So this is important. This is what takes you from house guest to hero.
When we started discussing the various appetizers trays we’ve made and how we would write about them, we thought our heads were going to explode. It felt like a cross between a performance appraisal at work and shopping on Black Friday. Basically, we have a lot to say about apps and we might as well dive right in with the ultimate party tray.
This thing… . is just…. awesome. We are going to call it “The Surge”. Roxana thought she was going to be an engineer for five minutes in college- The Surge refers to the rate of change of acceleration in physics. Sound boring? So did she-which is why her life primarily revolves around food now. However, the term applies to this tray like whoa because it just keeps getting better, more intense, and…well just keep reading.

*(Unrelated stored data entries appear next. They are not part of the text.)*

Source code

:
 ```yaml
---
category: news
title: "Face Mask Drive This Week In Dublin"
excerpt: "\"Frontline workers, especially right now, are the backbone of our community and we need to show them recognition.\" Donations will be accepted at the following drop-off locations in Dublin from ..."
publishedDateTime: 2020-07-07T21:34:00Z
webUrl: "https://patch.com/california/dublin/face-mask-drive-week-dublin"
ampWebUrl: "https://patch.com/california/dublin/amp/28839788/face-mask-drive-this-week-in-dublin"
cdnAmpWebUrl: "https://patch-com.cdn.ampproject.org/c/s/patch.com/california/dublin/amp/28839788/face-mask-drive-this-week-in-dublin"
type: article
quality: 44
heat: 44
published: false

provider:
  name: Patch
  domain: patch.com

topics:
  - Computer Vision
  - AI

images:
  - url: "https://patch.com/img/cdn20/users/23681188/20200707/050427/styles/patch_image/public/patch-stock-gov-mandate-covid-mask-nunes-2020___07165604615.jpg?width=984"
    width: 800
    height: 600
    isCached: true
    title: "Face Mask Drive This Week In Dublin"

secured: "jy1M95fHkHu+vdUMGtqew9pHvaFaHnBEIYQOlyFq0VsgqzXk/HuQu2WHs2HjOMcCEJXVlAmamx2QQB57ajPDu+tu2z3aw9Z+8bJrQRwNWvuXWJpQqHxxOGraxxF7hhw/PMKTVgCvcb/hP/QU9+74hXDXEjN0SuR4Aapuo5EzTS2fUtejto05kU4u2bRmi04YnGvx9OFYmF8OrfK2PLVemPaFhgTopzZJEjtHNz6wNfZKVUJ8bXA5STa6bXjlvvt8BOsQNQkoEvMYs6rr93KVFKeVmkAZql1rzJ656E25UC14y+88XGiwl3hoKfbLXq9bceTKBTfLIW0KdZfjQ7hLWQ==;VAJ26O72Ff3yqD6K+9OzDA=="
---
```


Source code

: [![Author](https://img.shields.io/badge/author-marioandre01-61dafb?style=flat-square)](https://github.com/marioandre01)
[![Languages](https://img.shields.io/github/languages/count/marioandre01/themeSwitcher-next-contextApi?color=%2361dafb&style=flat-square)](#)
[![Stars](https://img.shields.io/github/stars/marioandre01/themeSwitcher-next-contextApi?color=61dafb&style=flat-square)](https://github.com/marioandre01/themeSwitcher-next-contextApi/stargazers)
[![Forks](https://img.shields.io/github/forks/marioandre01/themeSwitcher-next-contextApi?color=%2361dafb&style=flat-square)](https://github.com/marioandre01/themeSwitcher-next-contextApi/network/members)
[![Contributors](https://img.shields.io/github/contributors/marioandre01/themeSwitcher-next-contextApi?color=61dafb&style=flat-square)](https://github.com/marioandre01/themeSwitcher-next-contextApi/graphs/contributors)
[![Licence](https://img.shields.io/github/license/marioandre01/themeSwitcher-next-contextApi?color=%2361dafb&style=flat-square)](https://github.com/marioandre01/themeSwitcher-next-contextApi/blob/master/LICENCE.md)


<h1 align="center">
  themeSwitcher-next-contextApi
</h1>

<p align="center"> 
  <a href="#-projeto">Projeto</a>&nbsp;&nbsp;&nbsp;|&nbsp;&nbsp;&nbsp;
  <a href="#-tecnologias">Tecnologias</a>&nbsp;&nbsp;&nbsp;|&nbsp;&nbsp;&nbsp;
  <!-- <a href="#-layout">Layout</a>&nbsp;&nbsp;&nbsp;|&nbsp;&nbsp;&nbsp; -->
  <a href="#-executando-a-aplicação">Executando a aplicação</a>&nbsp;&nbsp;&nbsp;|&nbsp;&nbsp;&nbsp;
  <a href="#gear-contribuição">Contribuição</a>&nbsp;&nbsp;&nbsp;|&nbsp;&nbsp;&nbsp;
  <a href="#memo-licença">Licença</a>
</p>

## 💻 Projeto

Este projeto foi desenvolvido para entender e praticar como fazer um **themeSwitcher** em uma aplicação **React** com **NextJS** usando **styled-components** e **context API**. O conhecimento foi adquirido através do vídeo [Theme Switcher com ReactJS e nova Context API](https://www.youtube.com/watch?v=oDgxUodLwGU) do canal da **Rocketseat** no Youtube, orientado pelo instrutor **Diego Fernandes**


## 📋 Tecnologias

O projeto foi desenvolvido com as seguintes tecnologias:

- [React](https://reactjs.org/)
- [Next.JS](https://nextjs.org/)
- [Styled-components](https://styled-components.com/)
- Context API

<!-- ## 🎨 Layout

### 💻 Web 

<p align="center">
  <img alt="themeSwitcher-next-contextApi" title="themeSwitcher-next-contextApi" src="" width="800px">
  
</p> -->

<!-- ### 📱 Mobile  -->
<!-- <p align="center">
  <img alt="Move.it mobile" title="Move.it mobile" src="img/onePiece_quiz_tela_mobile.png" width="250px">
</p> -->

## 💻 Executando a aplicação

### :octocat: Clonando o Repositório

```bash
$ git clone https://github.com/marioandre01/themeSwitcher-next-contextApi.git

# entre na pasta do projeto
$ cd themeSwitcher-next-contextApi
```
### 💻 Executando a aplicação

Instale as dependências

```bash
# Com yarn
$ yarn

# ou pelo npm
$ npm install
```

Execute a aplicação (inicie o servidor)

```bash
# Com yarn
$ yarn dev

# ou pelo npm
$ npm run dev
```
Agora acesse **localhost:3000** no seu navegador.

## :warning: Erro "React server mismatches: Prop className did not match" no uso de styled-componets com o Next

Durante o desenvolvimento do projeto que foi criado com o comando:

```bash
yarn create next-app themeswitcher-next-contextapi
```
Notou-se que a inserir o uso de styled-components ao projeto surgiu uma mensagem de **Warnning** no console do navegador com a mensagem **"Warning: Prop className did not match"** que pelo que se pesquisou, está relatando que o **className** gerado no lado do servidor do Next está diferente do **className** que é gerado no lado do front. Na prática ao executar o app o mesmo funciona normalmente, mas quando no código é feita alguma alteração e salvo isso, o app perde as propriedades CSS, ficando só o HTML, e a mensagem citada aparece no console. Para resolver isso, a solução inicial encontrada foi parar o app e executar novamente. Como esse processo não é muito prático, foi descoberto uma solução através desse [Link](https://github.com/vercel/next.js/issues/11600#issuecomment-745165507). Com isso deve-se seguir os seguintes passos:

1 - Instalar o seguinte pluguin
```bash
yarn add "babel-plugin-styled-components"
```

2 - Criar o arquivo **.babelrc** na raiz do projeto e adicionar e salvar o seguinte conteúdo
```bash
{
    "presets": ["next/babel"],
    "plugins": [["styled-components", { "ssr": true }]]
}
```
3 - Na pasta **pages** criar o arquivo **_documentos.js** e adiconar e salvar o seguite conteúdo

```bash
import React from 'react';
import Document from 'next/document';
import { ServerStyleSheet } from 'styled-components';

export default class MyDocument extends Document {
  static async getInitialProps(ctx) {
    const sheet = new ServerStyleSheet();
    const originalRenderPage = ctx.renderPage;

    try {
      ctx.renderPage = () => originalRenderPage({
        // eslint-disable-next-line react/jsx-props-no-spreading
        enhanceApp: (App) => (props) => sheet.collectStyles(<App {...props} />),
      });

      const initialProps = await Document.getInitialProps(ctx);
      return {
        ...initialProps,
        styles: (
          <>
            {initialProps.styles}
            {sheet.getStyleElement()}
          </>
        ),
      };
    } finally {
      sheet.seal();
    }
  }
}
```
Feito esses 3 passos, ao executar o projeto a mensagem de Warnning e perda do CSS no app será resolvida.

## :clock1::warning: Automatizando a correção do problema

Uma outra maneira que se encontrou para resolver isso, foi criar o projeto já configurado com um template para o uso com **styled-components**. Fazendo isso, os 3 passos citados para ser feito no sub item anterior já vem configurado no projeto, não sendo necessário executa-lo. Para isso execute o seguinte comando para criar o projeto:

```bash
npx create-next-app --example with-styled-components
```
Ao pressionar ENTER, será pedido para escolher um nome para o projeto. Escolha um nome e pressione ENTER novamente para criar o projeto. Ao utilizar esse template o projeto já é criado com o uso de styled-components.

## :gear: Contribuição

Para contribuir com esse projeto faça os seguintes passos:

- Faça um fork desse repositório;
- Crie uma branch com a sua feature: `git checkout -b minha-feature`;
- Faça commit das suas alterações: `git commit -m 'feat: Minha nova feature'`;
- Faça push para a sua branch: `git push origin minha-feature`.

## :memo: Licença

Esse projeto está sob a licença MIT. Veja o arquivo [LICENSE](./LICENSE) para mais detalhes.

If you buy everything at Trader Joe’s you can pretty much lock this down for under $50 and feed the entire Bucknell campus. The tray is open to interpretation (just don’t f up) so the price could vary.
Start with a circular tray- it can be white trash since you are going to cover it with greens (in a pinch we’ve used one of those pizza trays with the holes in them).
Cover the base of the tray with leafy greens. I usually buy a mix of colors (green and purple). Just pull off the big leaves and make a base. We are going to start from the outside and work our way in.
First: Pick three cheeses. Ideally- you want a cow, goat and sheep’s milk cheese. Let’s be real though your friends won’t have a clue (unless you are our friends- we will call your ass out for doubling up on the goat even though it is delicious). We usually pick brie, goat cheese and parmigiano reggiano (or pecorino if you’re cheap). Get a goat cheese with herbs on it to switch up the color on the board. Parmigiano reggiano is the undisputed king of cheese and you need to get one that is aged to infinity (in life- age only matters when it comes to cheese). This will also help differentiate the color on the board. I like to cut out three pieces of parchment paper to place the three cheeses on. Place on the board at 12, 4 and 8 o clock.
Next: Meat. Okay so this is not our favorite part but when you’re entertaining I suppose sacrifices have to be made (we are so altruistic). So pick two meats. We often do a bacon and a prosciutto. You could also do nice big pieces of a Cajun turkey, thinly sliced pastrami, etc. If you throw some weird processed shit on there we will find you, document the blended turkey- like product you thought was okay to tarnish The Surge with and blog about what you’ve done. Place one of the meats to the right of your 12 o’clock cheese. Place the other meat to the right of your 8 o’clock cheese. K that’s over.
Onto fruit: Again this is just about getting some color contrast going. Slice some green apple or pear and some red/pink apple (do NOT buy red delicious apples EVER unless you want to eat flavorless sand disguised as an apple). Core and slice and rub immediately with lemon juice to prevent browning. Place all the green apples next to the one o’clock meat (just look at the picture above; I don’t know why I have to spell this out for you) and the red/pink apple to the left of the 12 o’clock cheese. Now buy some medium sized oranges. Remove the rind and cut off the pith (aka white shit on the outside of the orange). Cut into slices and arrange to the right of the 4 o’clock cheese. Place some dried apricots to the right of the pink/red apples. In regards to the apricots- this is one situation where we are going to let a little white trash moment slide. Usually we only eat sulfate free/Turkish apricots that are better for you, higher quality and taste amazing. However- sans sulfate apricots are brown and for this board we want the orange so go ahead and get whatever dried apricots Target has and use it for The Surge.
The center: Congratulations, you are almost done. Just off center you should still have some space around 7 o’clock. Get some bomb-ass crackers for this spot. We suggest the raisin/rosemary ones from trader joes (or those raincoast crips ones from Whole Foods are insanely good). Lastly, pile pomegranate seeds in the center and sprinkle a few throughout the board. To get the seeds out of a pomegranate cut the fruit in half and tap the back of each half with a wooden spoon. Does this sound annoying to you? Fine… buy the seeds all ready to go from trader joes… I don’t want you to end up resenting a fruit so awesome it gets referenced in the Bible. If you really want to annoy US however- you could use dried cranberries or cherries instead- they just won’t look as shiny and chic as the seeds.
Okay I know that was long and may have felt like homework but believe me it is worth it. The Surge has changed lives across IL, MO, OH, MD, DC and wherever the hell else we have lived in the last 5 years. Now it’s your turn- enjoy.